Beberapa waktu yang lalu teman-teman seangkatan kuliah dulu sepakat membentuk sebuah organisasi yang berbentuk yayasan, berbasis di Bandung. Organisasi ini difokuskan terutama pada pendidikan berbasis teknologi informasi. Saya kebetulan menjadi salah satu pengurus. Namun, nampaknya kendala besar dari organisasi ini terletak pada kordinasi, mengingat pengurus tersebar di berbagai tempat yang jauh. Ketuanya sendiri sekarang sedang studi di Jerman. Saya sebenarnya punya banyak ide terkait dengan kegiatan organisasi ini, tapi karena kendala jarak ini menjadikan beberapa agenda yang pernah saya usulkan terasa menjadi kurang maksimal.

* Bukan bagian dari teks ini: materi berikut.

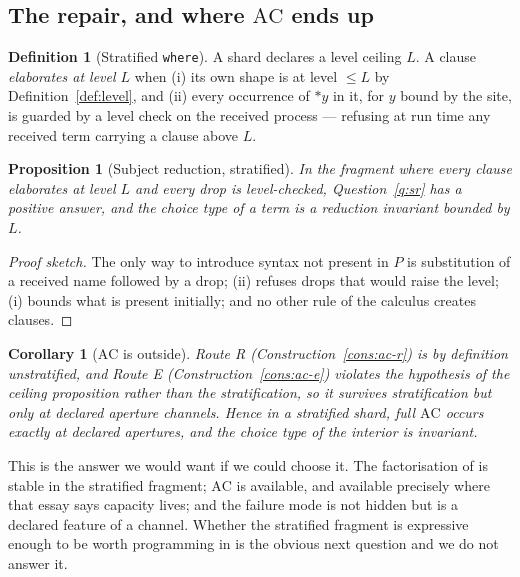 \documentclass[11pt]{article}
\theoremstyle{definition}
\newtheorem{definition}{Definition}
\theoremstyle{plain}
\newtheorem{proposition}{Proposition}
\newtheorem{corollary}{Corollary}
\theoremstyle{remark}
\newcommand{\AC}{\mathrm{AC}}
\begin{document}
\subsection{The repair, and where $\AC$ ends up}

\begin{definition}[Stratified \texttt{where}]\label{def:strat}
A shard declares a level ceiling $L$. A clause \emph{elaborates at level $L$} when
(i) its own shape is at level $\leq L$ by Definition~\ref{def:level}, and (ii) every
occurrence of $*y$ in it, for $y$ bound by the site, is guarded by a level check on the
received process --- refusing at run time any received term carrying a clause above
$L$.
\end{definition}

\begin{proposition}[Subject reduction, stratified]\label{prop:srholds}
In the fragment where every clause elaborates at level $L$ and every drop is
level-checked, Question~\ref{q:sr} has a positive answer, and the choice type of a term
is a reduction invariant bounded by $L$.
\end{proposition}

\begin{proof}[Proof sketch]
The only way to introduce syntax not present in $P$ is substitution of a received name
followed by a drop; (ii) refuses drops that would raise the level; (i) bounds what is
present initially; and no other rule of the calculus creates clauses.
\end{proof}

\begin{corollary}[$\AC$ is outside]\label{cor:acoutside}
Route R (Construction~\ref{cons:ac-r}) is by definition unstratified, and Route E
(Construction~\ref{cons:ac-e}) violates the hypothesis of the ceiling proposition
rather than the stratification, so it survives stratification but only at declared
aperture channels. Hence in a stratified shard, full $\AC$ occurs exactly at declared
apertures, and the choice type of the interior is invariant.
\end{corollary}

\noindent
This is the answer we would want if we could choose it. The factorisation of
\cite{agency} is stable in the stratified fragment; $\AC$ is available, and available
precisely where that essay says capacity lives; and the failure mode is not hidden but
is a declared feature of a channel. Whether the stratified fragment is expressive
enough to be worth programming in is the obvious next question and we do not answer it.
\end{document}
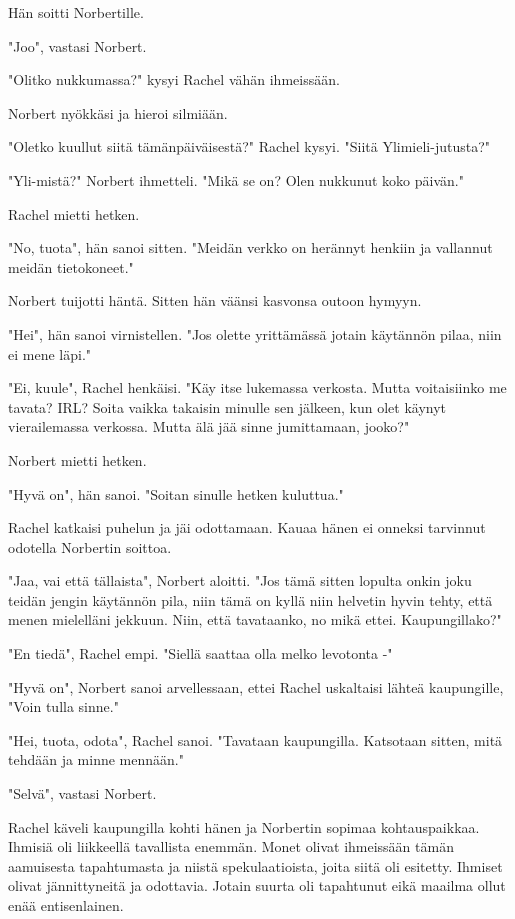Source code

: Hän soitti Norbertille.


"Joo", vastasi Norbert.


"Olitko nukkumassa?" kysyi Rachel vähän ihmeissään.


Norbert nyökkäsi ja hieroi silmiään.


"Oletko kuullut siitä tämänpäiväisestä?" Rachel kysyi. "Siitä Ylimieli-jutusta?"


"Yli-mistä?" Norbert ihmetteli. "Mikä se on? Olen nukkunut koko päivän."


Rachel mietti hetken.


"No, tuota", hän sanoi sitten. "Meidän verkko on herännyt henkiin ja vallannut meidän tietokoneet."


Norbert tuijotti häntä. Sitten hän väänsi kasvonsa outoon hymyyn.


"Hei", hän sanoi virnistellen. "Jos olette yrittämässä jotain käytännön pilaa, niin ei mene läpi."


"Ei, kuule", Rachel henkäisi. "Käy itse lukemassa verkosta. Mutta voitaisiinko me tavata? IRL? Soita vaikka takaisin minulle sen jälkeen, kun olet käynyt vierailemassa verkossa. Mutta älä jää sinne jumittamaan, jooko?"


Norbert mietti hetken.


"Hyvä on", hän sanoi. "Soitan sinulle hetken kuluttua."


Rachel katkaisi puhelun ja jäi odottamaan. Kauaa hänen ei onneksi tarvinnut odotella Norbertin soittoa.


"Jaa, vai että tällaista", Norbert aloitti. "Jos tämä sitten lopulta onkin joku teidän jengin käytännön pila, niin tämä on kyllä niin helvetin hyvin tehty, että menen mielelläni jekkuun. Niin, että tavataanko, no mikä ettei. Kaupungillako?"


"En tiedä", Rachel empi. "Siellä saattaa olla melko levotonta -"


"Hyvä on", Norbert sanoi arvellessaan, ettei Rachel uskaltaisi lähteä kaupungille, "Voin tulla sinne."


"Hei, tuota, odota", Rachel sanoi. "Tavataan kaupungilla. Katsotaan sitten, mitä tehdään ja minne mennään."


"Selvä", vastasi Norbert.




\psep Rachel käveli kaupungilla kohti hänen ja Norbertin sopimaa kohtauspaikkaa. Ihmisiä oli liikkeellä tavallista enemmän. Monet olivat ihmeissään tämän aamuisesta tapahtumasta ja niistä spekulaatioista, joita siitä oli esitetty. Ihmiset olivat jännittyneitä ja odottavia. Jotain suurta oli tapahtunut eikä maailma ollut enää entisenlainen.


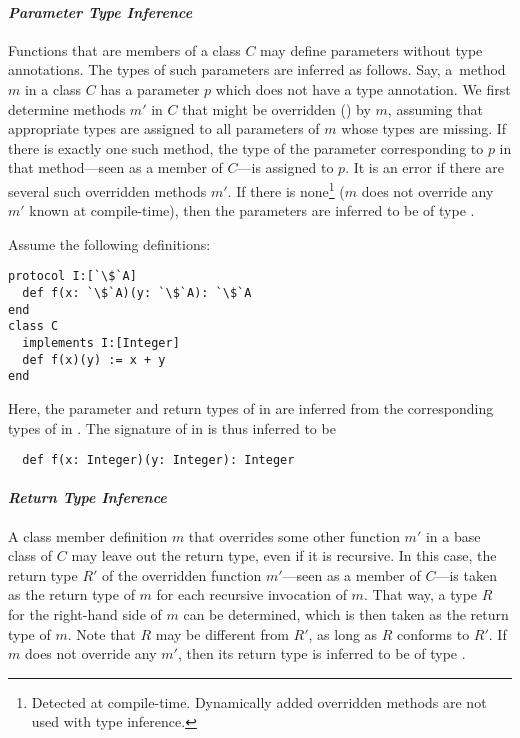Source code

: \paragraph{\em Parameter Type Inference}
Functions that are members of a class $C$ may define parameters without type annotations. The types of such parameters are inferred as follows. Say, a~method $m$ in a class $C$ has a parameter $p$ which does not have a type annotation. We first determine methods $m'$ in $C$ that might be overridden () by $m$, assuming that appropriate types are assigned to all parameters of $m$ whose types are missing. If there is exactly one such method, the type of the parameter corresponding to $p$ in that method---seen as a member of $C$---is assigned to $p$. It is an error if there are several such overridden methods $m'$. If there is none\footnote{Detected at compile-time. Dynamically added overridden methods are not used with type inference.} ($m$ does not override any $m'$ known at compile-time), then the parameters are inferred to be of type .

\example Assume the following definitions:
\begin{lstlisting}[escapechar=`]
protocol I:[`\$`A]
  def f(x: `\$`A)(y: `\$`A): `\$`A
end
class C
  implements I:[Integer]
  def f(x)(y) := x + y
end
\end{lstlisting}
Here, the parameter and return types of \lstinline@f@ in \lstinline@C@ are
inferred from the corresponding types of \lstinline@f@ in \lstinline@I@. The 
signature of \lstinline@f@ in \lstinline@C@ is thus inferred to be
\begin{lstlisting}
  def f(x: Integer)(y: Integer): Integer
\end{lstlisting}

\paragraph{\em Return Type Inference}
A class member definition $m$ that overrides some other function $m'$ in a base class of $C$ may leave out the return type, even if it is recursive. In this case, the return type $R'$ of the overridden function $m'$---seen as a member of $C$---is taken as the return type of $m$ for each recursive invocation of $m$. That way, a type $R$ for the right-hand side of $m$ can be determined, which is then taken as the return type of $m$. Note that $R$ may be different from $R'$, as long as $R$ conforms to $R'$. If $m$ does not override any $m'$, then its return type is inferred to be of type . 

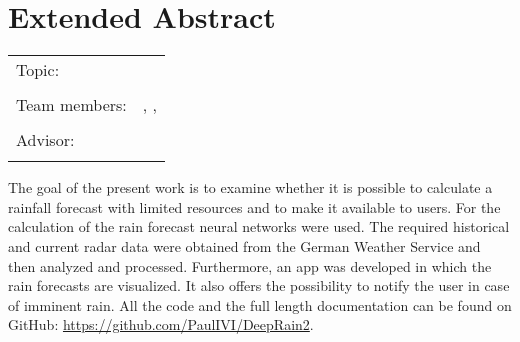 \chapter*{Extended Abstract}

\begin{center}
	\begingroup
	\renewcommand*{\arraystretch}{1}
	{\makeatletter	
		\begin{tabular}{p{3.2cm}p{9.6cm}}
			Topic: & \thema \\
			& \\
			Team members: & \verfasserA, \verfasserB, \verfasserC \\
			& \\
			Advisor: & \hoschschule \newline \institut \newline \prueferA \\
			& \\
		\end{tabular}
		
		\makeatother}
	\endgroup
\end{center}

\bigskip

\noindent

The goal of the present work is to examine whether it is possible to calculate a rainfall forecast with limited resources and to make it available to users. 
For the calculation of the rain forecast neural networks were used. 
The required historical and current radar data were obtained from the German Weather Service and then analyzed and processed. 
Furthermore, an app was developed in which the rain forecasts are visualized.  
It also offers the possibility to notify the user in case of imminent rain. 
All the code and the full length documentation can be found on GitHub: \url{https://github.com/PaulIVI/DeepRain2}.

\printbibliography[title={References}, heading=subbibliography]

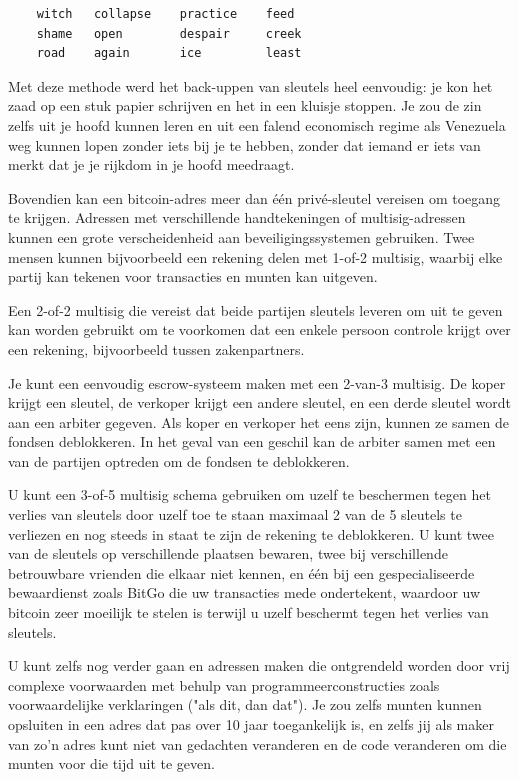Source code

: \begin{verbatim}
    witch   collapse    practice    feed
    shame   open        despair     creek
    road    again       ice         least
\end{verbatim}

Met deze methode werd het back-uppen van sleutels heel eenvoudig: je kon het zaad op een stuk papier schrijven en het in een kluisje stoppen. Je zou de zin zelfs uit je hoofd kunnen leren en uit een falend economisch regime als Venezuela weg kunnen lopen zonder iets bij je te hebben, zonder dat iemand er iets van merkt dat je je rijkdom in je hoofd meedraagt. 

Bovendien kan een bitcoin-adres meer dan één privé-sleutel vereisen om toegang te krijgen. Adressen met verschillende handtekeningen of multisig-adressen kunnen een grote verscheidenheid aan beveiligingssystemen gebruiken. Twee mensen kunnen bijvoorbeeld een rekening delen met 1-of-2 multisig, waarbij elke partij kan tekenen voor transacties en munten kan uitgeven. 

Een 2-of-2 multisig die vereist dat beide partijen sleutels leveren om uit te geven kan worden gebruikt om te voorkomen dat een enkele persoon controle krijgt over een rekening, bijvoorbeeld tussen zakenpartners. 

Je kunt een eenvoudig escrow-systeem maken met een 2-van-3 multisig. De koper krijgt een sleutel, de verkoper krijgt een andere sleutel, en een derde sleutel wordt aan een arbiter gegeven. Als koper en verkoper het eens zijn, kunnen ze samen de fondsen deblokkeren. In het geval van een geschil kan de arbiter samen met een van de partijen optreden om de fondsen te deblokkeren. 

U kunt een 3-of-5 multisig schema gebruiken om uzelf te beschermen tegen het verlies van sleutels door uzelf toe te staan maximaal 2 van de 5 sleutels te verliezen en nog steeds in staat te zijn de rekening te deblokkeren. U kunt twee van de sleutels op verschillende plaatsen bewaren, twee bij verschillende betrouwbare vrienden die elkaar niet kennen, en één bij een gespecialiseerde bewaardienst zoals BitGo die uw transacties mede ondertekent, waardoor uw bitcoin zeer moeilijk te stelen is terwijl u uzelf beschermt tegen het verlies van sleutels. 

U kunt zelfs nog verder gaan en adressen maken die ontgrendeld worden door vrij complexe voorwaarden met behulp van programmeerconstructies zoals voorwaardelijke verklaringen ("als dit, dan dat"). Je zou zelfs munten kunnen opsluiten in een adres dat pas over 10 jaar toegankelijk is, en zelfs jij als maker van zo'n adres kunt niet van gedachten veranderen en de code veranderen om die munten voor die tijd uit te geven. 

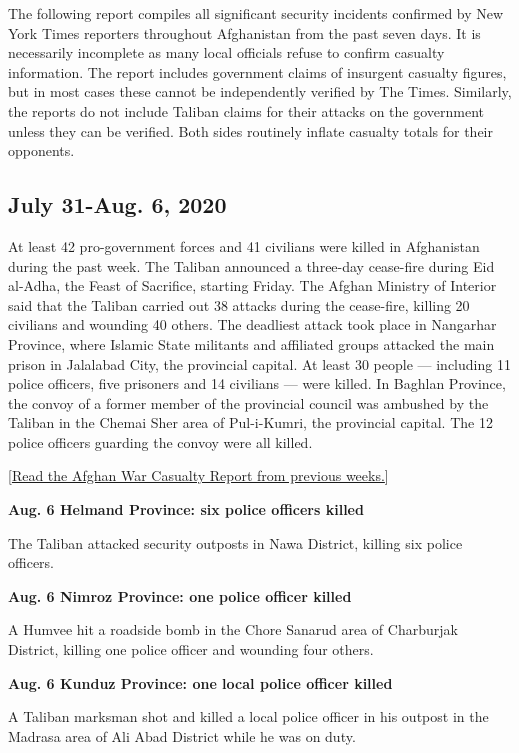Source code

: The following report compiles all significant security incidents
confirmed by New York Times reporters throughout Afghanistan from the
past seven days. It is necessarily incomplete as many local officials
refuse to confirm casualty information. The report includes government
claims of insurgent casualty figures, but in most cases these cannot be
independently verified by The Times. Similarly, the reports do not
include Taliban claims for their attacks on the government unless they
can be verified. Both sides routinely inflate casualty totals for their
opponents.

\hypertarget{july-31-aug-6-2020}{%
\subsection{July 31-Aug. 6, 2020}\label{july-31-aug-6-2020}}

At least 42 pro-government forces and 41 civilians were killed in
Afghanistan during the past week. The Taliban announced a three-day
cease-fire during Eid al-Adha, the Feast of Sacrifice, starting Friday.
The Afghan Ministry of Interior said that the Taliban carried out 38
attacks during the cease-fire, killing 20 civilians and wounding 40
others. The deadliest attack took place in Nangarhar Province, where
Islamic State militants and affiliated groups attacked the main prison
in Jalalabad City, the provincial capital. At least 30 people ---
including 11 police officers, five prisoners and 14 civilians --- were
killed. In Baghlan Province, the convoy of a former member of the
provincial council was ambushed by the Taliban in the Chemai Sher area
of Pul-i-Kumri, the provincial capital. The 12 police officers guarding
the convoy were all killed.

{[}\href{https://www.nytimes.com/spotlight/afghan-war-casualty-reports}{Read
the Afghan War Casualty Report from previous weeks.}{]}

\textbf{Aug. 6 Helmand Province: six police officers killed}

The Taliban attacked security outposts in Nawa District, killing six
police officers.

\textbf{Aug. 6 Nimroz Province: one police officer killed}

A Humvee hit a roadside bomb in the Chore Sanarud area of Charburjak
District, killing one police officer and wounding four others.

\textbf{Aug. 6 Kunduz Province: one local police officer killed}

A Taliban marksman shot and killed a local police officer in his outpost
in the Madrasa area of Ali Abad District while he was on duty.

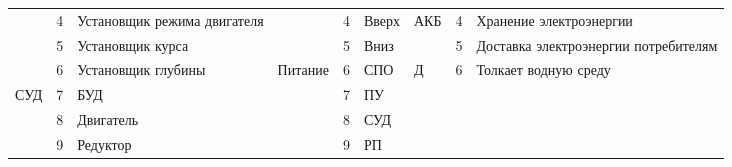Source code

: \begin{landscape}
\begin{longtable}[c]{llm{}||l|l|m{}||llm{}}
\multicolumn{1}{|l|}{}                     & \multicolumn{1}{l|}{4}          & Установщик режима двигателя                 &                                   & 4                               & Вверх                            & \multicolumn{1}{l|}{\multirow{2}{*}{АКБ}} & \multicolumn{1}{l|}{4}          & \multicolumn{1}{l|}{Хранение электроэнергии}              \\ \cline{2-3} \cline{5-6} \cline{8-9} 
\multicolumn{1}{|l|}{}                     & \multicolumn{1}{l|}{5}          & Установщик курса                            &                                   & 5                               & Вниз                             & \multicolumn{1}{l|}{}                     & \multicolumn{1}{l|}{5}          & \multicolumn{1}{p{.25\textwidth}|}{Доставка электроэнергии потребителям} \\ \cline{2-9} 
\multicolumn{1}{|l|}{}                     & \multicolumn{1}{l|}{6}          & Установщик глубины                          & \multirow{5}{*}{Питание}          & 6                               & СПО                              & \multicolumn{1}{l|}{Д}                    & \multicolumn{1}{l|}{6}          & \multicolumn{1}{l|}{Толкает водную среду}                 \\ \cline{1-3} \cline{5-9} 
\multicolumn{1}{|l|}{\multirow{3}{*}{СУД}} & \multicolumn{1}{l|}{7}          & БУД                                         &                                   & 7                               & ПУ                               &                                           &                                 &                                                           \\ \cline{2-3} \cline{5-6}
\multicolumn{1}{|l|}{}                     & \multicolumn{1}{l|}{8}          & Двигатель                                   &                                   & 8                               & СУД                              &                                           &                                 &                                                           \\ \cline{2-3} \cline{5-6}
\multicolumn{1}{|l|}{}                     & \multicolumn{1}{l|}{9}          & Редуктор                                    &                                   & 9                               & РП                               &                                           &                                 &                                                           \\ \cline{1-3} \cline{5-6}

\end{longtable}
\end{landscape}
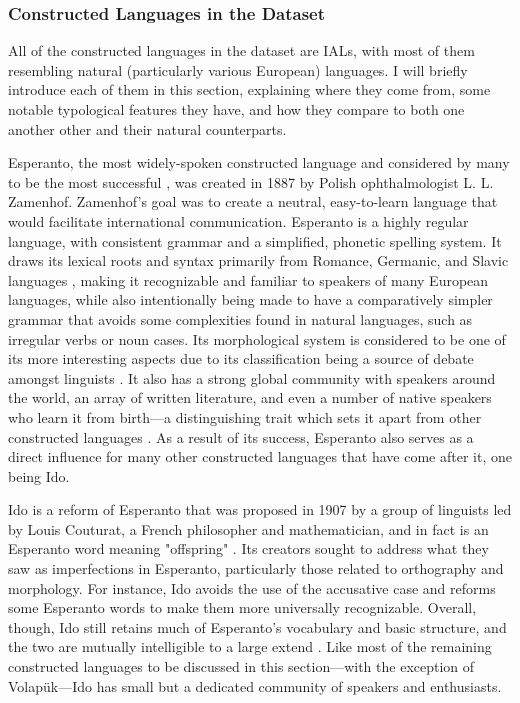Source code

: \documentclass[12pt,a4paper]{article}
\numberwithin{figure}{section}
\numberwithin{table}{section}
\numberwithin{definition}{section}
\begin{document}
\subsubsection{Constructed Languages in the Dataset}
\label{ssec:constructedlanguagesinthedataset}


All of the constructed languages in the dataset are IALs, with most of them resembling natural (particularly various European) languages. I will briefly introduce each of them in this section, explaining where they come from, some notable typological features they have, and how they compare to both one another other and their natural counterparts.

Esperanto, the most widely-spoken constructed language and considered by many to be the most successful \parencite{Gobbo2008article}, was created in 1887 by Polish ophthalmologist L. L. Zamenhof. Zamenhof’s goal was to create a neutral, easy-to-learn language that would facilitate international communication. Esperanto is a highly regular language, with consistent grammar and a simplified, phonetic spelling system. It draws its lexical roots and syntax primarily from Romance, Germanic, and Slavic languages \parencite{Gobbo2008article,Gobbo2011article}, making it recognizable and familiar to speakers of many European languages, while also intentionally being made to have a comparatively simpler grammar that avoids some complexities found in natural languages, such as irregular verbs or noun cases. Its morphological system is considered to be one of its more interesting aspects due to its classification being a source of debate amongst linguists \parencite{Reagan2019book}. It also has a strong global community with speakers around the world, an array of written literature, and even a number of native speakers who learn it from birth---a distinguishing trait which sets it apart from other constructed languages \parencite{goodall2022article}. As a result of its success, Esperanto also serves as a direct influence for many other constructed languages that have come after it, one being Ido. 

Ido is a reform of Esperanto that was proposed in 1907 by a group of linguists led by Louis Couturat, a French philosopher and mathematician, and in fact is an Esperanto word meaning "offspring" \parencite{Schubert2001book}. Its creators sought to address what they saw as imperfections in Esperanto, particularly those related to orthography and morphology. For instance, Ido avoids the use of the accusative case and reforms some Esperanto words to make them more universally recognizable. Overall, though, Ido still retains much of Esperanto’s vocabulary and basic structure, and the two are mutually intelligible to a large extend \parencite{goodall2022article,Schubert2001book}. Like most of the remaining constructed languages to be discussed in this section---with the exception of Volapük---Ido has small but a dedicated community of speakers and enthusiasts.
\end{document}
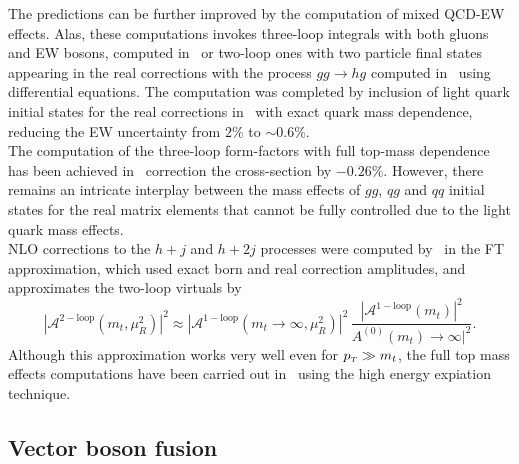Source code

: The predictions can be further improved by the computation of mixed QCD-EW effects. Alas, these computations invokes three-loop integrals with both gluons and EW bosons, computed in~\cite{Bonetti:2017ovy} or two-loop ones with two particle final states appearing in the real corrections with the process $ gg \to hg$ computed in~\cite{Bonetti:2020hqh} using differential equations. The computation was completed by inclusion of light quark initial states for the real corrections in~\cite{Becchetti:2020wof} with exact quark mass dependence, reducing the EW uncertainty from $2\%$ to $ \sim 0.6\%$.  \\ The computation of the three-loop form-factors with full top-mass dependence  has been achieved in~\cite{Czakon:2020vql,Czakon:2021yub} correction the cross-section by $-0.26\%$. However, there remains an intricate interplay between the mass effects of $gg$, $qg$ and $qq$ initial states for the real matrix elements that cannot be fully controlled due to the light quark mass effects. \\ NLO corrections to the $h +j$ and $ h+2j$ processes were computed by~\cite{Maltoni:2014eza} in the FT approximation, which used exact born and real correction amplitudes, and approximates the two-loop virtuals by
\begin{equation}
|	\mathcal A^{\mathrm{2-loop}}(m_t,\mu_R^2) |^2 \approx  |	\mathcal A^{\mathrm{1-loop}}(m_t\to \infty,\mu_R^2) |^2\, \frac{|	\mathcal A^{\mathrm{1-loop}}(m_t) |^2}{A^{\mathrm{(0)}}(m_t)\to \infty |^2}. 
\end{equation}
Although this approximation works very well even for $ p_{\scriptscriptstyle T} \gg m_t$, the full top mass effects computations have been carried out in~\cite{Kudashkin:2017skd,Lindert:2018iug,PhysRevLett.120.162001} using the high energy expiation technique. 
\subsection{Vector boson fusion}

Minggu kemarin kami sempat mengadakan “rapat” online di Yahoo Messenger membicarakan program kerja (paling tidak diikuti pengurus dari Bandung-Jogja-Jerman). Wah, ternyata repot juga, apalagi saya hanya pakai HP, karena saya sedang di kampung. Beberapa aplikasi chating favorit saya memang tidak mendukung conference room. Saya biasanya pakai Agile (sudah dua tahun lebih pakai ini) atau YMTiny, keduanya cukup ringan dan bisa langsung login ke server Yahoo. Saya disarankan menggunakan MovaMessenger atau eBuddy Messenger yang mendukung conference. Saya baru nyoba Mova. Saya sebenarnya agak malas menggunakan layanan chat yang harus melalui server pihak ketiga karena cenderung agak ribet dan harus punya account di server tersebut, selain biasanya lebih lambat.
Sepintas tampilan Mova cukup bagus. Saya coba jalankan di PC, Mova dapat berjalan lancar. Tapi giliran dijalankan di HP 6600 saya, rasanya agak berat dan sulit sekali untuk login. Padahal saya coba login dengan YMTiny tidak ada masalah (problem bukan di sinyalnya).
Jadi, dengan terpaksa saya mengikuti conference dengan diforward, setiap pesan yang masuk di conference room dicopy-paste-kan ke YM saya. Repot juga.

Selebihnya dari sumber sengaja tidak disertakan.